Com o novo polo de abate, a meta é atingir 200 cabeças por mês, volume que será direcionado para complementar a produção de cortes Angus Certificados na unidade da VPJ em Pirassununga (SP). A ação marca um passo importante na descentralização da cadeia produtiva e no fortalecimento da marca em novas fronteiras pecuárias.
Bahia se torna novo polo de carne premium no Nordeste
De acordo com o gerente nacional do Programa Carne Angus Certificada, Maychel Borges, a chegada do programa à Bahia representa não apenas expansão territorial, mas também uma oportunidade de aumentar a rentabilidade dos produtores locais que investem em genética Angus.
“O agronegócio baiano cresce em alta velocidade. O programa vem para gerar valor e rentabilidade aos produtores que utilizam a genética Angus na região.

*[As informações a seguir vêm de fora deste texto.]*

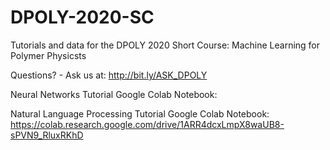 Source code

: # DPOLY-2020-SC
Tutorials and data for the DPOLY 2020 Short Course: Machine Learning for Polymer Physicsts

Questions? - Ask us at: http://bit.ly/ASK_DPOLY

Neural Networks Tutorial Google Colab Notebook: 

Natural Language Processing Tutorial Google Colab Notebook: https://colab.research.google.com/drive/1ARR4dcxLmpX8waUB8-sPVN9_RluxRKhD




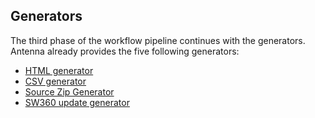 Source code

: ## Generators
The third phase of the workflow pipeline continues with the generators.
Antenna already provides the five following generators:

- [HTML generator](./HTML-report-generator-step.html)
- [CSV generator](./csv-generator-step.html)
- [Source Zip Generator](./source-zip-generator-step.html)
- [SW360 update generator](./sw360-update-generator-step.html)
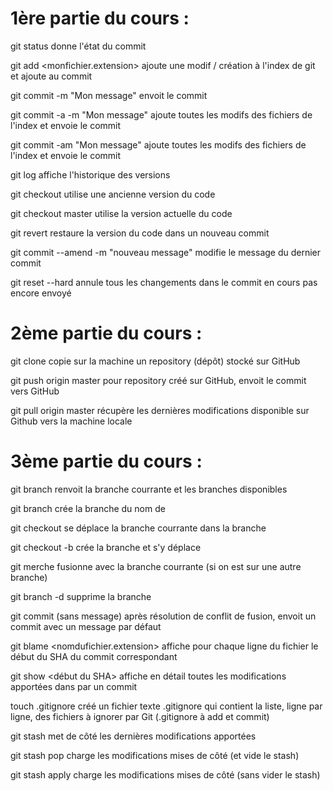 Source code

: # 1ère partie du cours :

git status				donne l'état du commit

git add <monfichier.extension>		ajoute une modif / création à l'index de git et ajoute au commit

git commit -m "Mon message"		envoit le commit

git commit -a -m "Mon message" 		ajoute toutes les modifs des fichiers de l'index et envoie le commit

git commit -am "Mon message" 		ajoute toutes les modifs des fichiers de l'index et envoie le commit

git log 				affiche l'historique des versions

git checkout <SHA du commit>		utilise une ancienne version du code

git checkout master			utilise la version actuelle du code

git revert <SHA du commit>		restaure la version du code dans un nouveau commit

git commit --amend -m "nouveau message"	modifie le message du dernier commit

git reset --hard			annule tous les changements dans le commit en cours pas encore envoyé


# 2ème partie du cours :

git clone <URLFournieParGitHub>		copie sur la machine un repository (dépôt) stocké sur GitHub

git push origin master			pour repository créé sur GitHub, envoit le commit vers GitHub

git pull origin master			récupère les dernières modifications disponible sur Github vers la machine locale


# 3ème partie du cours :

git branch 				renvoit la branche courrante et les branches disponibles

git branch <nomBranche>			crée la branche du nom de <nomBranche>

git checkout <nomBranche>		se déplace la branche courrante dans la branche <nomBranche>

git checkout -b <nomBranche>		crée la branche et s'y déplace

git merche <nomBranche>			fusionne <nomBranche> avec la branche courrante (si on est sur une autre branche)

git branch -d <nomBranche>		supprime la branche

git commit 				(sans message) après résolution de conflit de fusion, envoit un commit avec un message par défaut 

git blame <nomdufichier.extension>	affiche pour chaque ligne du fichier le début du SHA du commit correspondant

git show <début du SHA>			affiche en détail toutes les modifications apportées dans par un commit

touch .gitignore			créé un fichier texte .gitignore qui contient la liste, ligne par ligne, des fichiers à ignorer par Git (.gitignore à add et commit)

git stash 				met de côté les dernières modifications apportées

git stash pop				charge les modifications mises de côté (et vide le stash)

git stash apply				charge les modifications mises de côté (sans vider le stash)
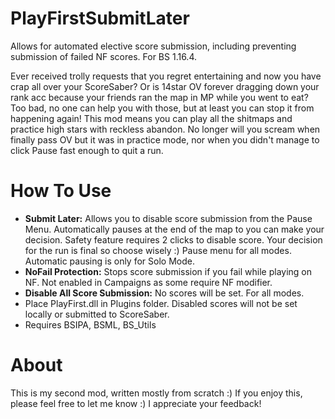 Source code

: # PlayFirstSubmitLater
Allows for automated elective score submission, including preventing submission of failed NF scores. For BS 1.16.4.

Ever received trolly requests that you regret entertaining and now you have crap all over your ScoreSaber? Or is 14star OV forever dragging down your rank acc because your friends ran the map in MP while you went to eat? Too bad, no one can help you with those, but at least you can stop it from happening again! 
This mod means you can play all the shitmaps and practice high stars with reckless abandon. No longer will you scream when finally pass OV but it was in practice mode, nor when you didn't manage to click Pause fast enough to quit a run.

# How To Use
- **Submit Later:** Allows you to disable score submission from the Pause Menu. Automatically pauses at the end of the map to you can make your decision. Safety feature requires 2 clicks to disable score. Your decision for the run is final so choose wisely :) Pause menu for all modes. Automatic pausing is only for Solo Mode.
- **NoFail Protection:** Stops score submission if you fail while playing on NF. Not enabled in Campaigns as some require NF modifier.
- **Disable All Score Submission:** No scores will be set. For all modes.
- Place PlayFirst.dll in Plugins folder. Disabled scores will not be set locally or submitted to ScoreSaber.
- Requires BSIPA, BSML, BS_Utils

# About
This is my second mod, written mostly from scratch :) If you enjoy this, please feel free to let me know :) I appreciate your feedback!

Nosso desafio agora é consolidar essas ações e ampliar as margens que a carne de qualidade proporciona”, destacou Borges.
A presença do programa no Nordeste reforça a confiança na capacidade produtiva e na qualidade da pecuária regional, abrindo caminho para novos investimentos em tecnologia, manejo e melhoramento genético.
VPJ Alimentos aposta no potencial produtivo do Nordeste
Segundo o gerente de suprimentos da VPJ Alimentos, Michel Araújo, a expansão para a Bahia é resultado do crescimento da demanda por carne Angus no mercado consumidor e da estratégia de fomento à genética da raça em novas regiões.
“Estamos investindo na Bahia há algum tempo, com a introdução da genética Angus, venda de reprodutores, sêmen e embriões. A resposta dos produtores tem sido muito positiva”, afirmou Araújo.
No primeiro abate realizado, o programa registrou certificação de 100% das carcaças, com média de 435 quilos por animal vivo e 230,7 quilos de carcaça, resultados que reforçam o padrão de excelência da carne Angus.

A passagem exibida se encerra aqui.